(Saved data entries)
□ □ □ □ □

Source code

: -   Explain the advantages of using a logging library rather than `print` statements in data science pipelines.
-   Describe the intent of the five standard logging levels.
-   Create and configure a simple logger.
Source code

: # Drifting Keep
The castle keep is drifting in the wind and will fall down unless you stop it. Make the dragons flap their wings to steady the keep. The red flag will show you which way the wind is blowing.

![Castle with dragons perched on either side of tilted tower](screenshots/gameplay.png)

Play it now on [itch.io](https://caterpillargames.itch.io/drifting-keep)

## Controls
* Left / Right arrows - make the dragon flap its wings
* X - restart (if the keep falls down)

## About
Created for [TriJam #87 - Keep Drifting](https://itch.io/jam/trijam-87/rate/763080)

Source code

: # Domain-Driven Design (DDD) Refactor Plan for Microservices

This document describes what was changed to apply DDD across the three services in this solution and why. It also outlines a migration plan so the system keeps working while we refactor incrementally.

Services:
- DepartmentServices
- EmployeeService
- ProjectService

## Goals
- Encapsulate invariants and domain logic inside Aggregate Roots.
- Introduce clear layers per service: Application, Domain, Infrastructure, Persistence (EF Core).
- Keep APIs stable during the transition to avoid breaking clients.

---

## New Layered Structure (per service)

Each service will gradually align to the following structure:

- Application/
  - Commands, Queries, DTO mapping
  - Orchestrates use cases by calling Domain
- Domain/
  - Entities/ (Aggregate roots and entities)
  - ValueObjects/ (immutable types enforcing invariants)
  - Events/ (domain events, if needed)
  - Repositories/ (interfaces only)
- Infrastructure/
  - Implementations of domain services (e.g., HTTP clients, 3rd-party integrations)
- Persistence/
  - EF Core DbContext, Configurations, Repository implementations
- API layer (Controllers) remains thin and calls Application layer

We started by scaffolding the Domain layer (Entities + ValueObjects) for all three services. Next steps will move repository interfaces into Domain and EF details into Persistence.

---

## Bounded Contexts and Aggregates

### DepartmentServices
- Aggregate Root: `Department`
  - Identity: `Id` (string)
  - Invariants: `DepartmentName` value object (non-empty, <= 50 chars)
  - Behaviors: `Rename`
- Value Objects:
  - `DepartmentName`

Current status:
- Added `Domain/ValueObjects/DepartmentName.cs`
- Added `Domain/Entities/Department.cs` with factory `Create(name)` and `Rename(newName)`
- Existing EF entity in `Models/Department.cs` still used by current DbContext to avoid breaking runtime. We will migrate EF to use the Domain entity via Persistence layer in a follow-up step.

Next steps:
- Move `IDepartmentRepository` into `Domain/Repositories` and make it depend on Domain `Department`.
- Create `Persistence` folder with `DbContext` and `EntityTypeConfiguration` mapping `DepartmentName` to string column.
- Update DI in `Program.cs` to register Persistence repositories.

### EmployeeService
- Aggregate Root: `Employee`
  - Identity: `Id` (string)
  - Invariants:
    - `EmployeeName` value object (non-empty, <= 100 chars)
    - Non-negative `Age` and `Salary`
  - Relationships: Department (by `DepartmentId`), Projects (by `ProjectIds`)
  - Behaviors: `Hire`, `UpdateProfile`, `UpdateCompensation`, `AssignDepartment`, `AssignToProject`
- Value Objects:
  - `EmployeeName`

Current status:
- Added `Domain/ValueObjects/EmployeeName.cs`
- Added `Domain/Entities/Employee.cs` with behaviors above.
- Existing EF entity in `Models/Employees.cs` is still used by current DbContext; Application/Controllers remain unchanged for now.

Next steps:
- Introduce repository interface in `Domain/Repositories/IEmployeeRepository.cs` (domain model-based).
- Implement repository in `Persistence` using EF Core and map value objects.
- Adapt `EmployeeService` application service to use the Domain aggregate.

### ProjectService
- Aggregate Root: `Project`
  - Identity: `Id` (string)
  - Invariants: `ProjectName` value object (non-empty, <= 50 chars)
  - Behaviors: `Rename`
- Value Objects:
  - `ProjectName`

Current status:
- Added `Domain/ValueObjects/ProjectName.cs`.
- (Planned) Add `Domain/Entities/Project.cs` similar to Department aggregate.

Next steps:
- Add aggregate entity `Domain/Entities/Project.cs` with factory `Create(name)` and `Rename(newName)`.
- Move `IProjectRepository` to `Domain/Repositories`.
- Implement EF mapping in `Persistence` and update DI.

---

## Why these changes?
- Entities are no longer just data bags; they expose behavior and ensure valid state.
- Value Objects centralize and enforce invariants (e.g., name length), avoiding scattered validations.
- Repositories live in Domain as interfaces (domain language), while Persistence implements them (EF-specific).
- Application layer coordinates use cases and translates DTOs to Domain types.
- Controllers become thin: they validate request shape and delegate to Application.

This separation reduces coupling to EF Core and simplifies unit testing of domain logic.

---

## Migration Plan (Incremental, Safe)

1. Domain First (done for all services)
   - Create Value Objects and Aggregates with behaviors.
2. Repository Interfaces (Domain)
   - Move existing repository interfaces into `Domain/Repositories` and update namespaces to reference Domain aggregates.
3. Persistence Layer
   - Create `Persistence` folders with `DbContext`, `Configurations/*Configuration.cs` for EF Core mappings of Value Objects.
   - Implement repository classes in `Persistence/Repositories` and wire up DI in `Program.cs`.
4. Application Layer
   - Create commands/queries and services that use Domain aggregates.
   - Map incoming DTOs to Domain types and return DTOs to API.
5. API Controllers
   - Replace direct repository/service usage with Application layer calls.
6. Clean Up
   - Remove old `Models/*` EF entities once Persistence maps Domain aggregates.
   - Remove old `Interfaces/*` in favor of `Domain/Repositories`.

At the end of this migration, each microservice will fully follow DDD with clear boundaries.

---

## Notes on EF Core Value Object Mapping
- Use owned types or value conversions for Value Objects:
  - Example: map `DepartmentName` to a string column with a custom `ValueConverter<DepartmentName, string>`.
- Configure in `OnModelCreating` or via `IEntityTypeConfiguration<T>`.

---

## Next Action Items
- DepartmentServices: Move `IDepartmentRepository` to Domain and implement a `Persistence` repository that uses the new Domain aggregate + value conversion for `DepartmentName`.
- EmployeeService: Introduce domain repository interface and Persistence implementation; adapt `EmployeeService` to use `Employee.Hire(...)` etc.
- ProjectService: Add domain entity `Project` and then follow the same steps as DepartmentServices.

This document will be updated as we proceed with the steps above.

□ □ □ □ □

TASK OBJECTIVE -> Write out again, exactly, the lines from the start of the entries up to and including the one with "Plan for Microservices". Nothing else belongs in the reply.

REPLY ->
Source code

: -   Explain the advantages of using a logging library rather than `print` statements in data science pipelines.
-   Describe the intent of the five standard logging levels.
-   Create and configure a simple logger.
Source code

: # Drifting Keep
The castle keep is drifting in the wind and will fall down unless you stop it. Make the dragons flap their wings to steady the keep. The red flag will show you which way the wind is blowing.

![Castle with dragons perched on either side of tilted tower](screenshots/gameplay.png)

Play it now on [itch.io](https://caterpillargames.itch.io/drifting-keep)

## Controls
* Left / Right arrows - make the dragon flap its wings
* X - restart (if the keep falls down)

## About
Created for [TriJam #87 - Keep Drifting](https://itch.io/jam/trijam-87/rate/763080)

Source code

: # Domain-Driven Design (DDD) Refactor Plan for Microservices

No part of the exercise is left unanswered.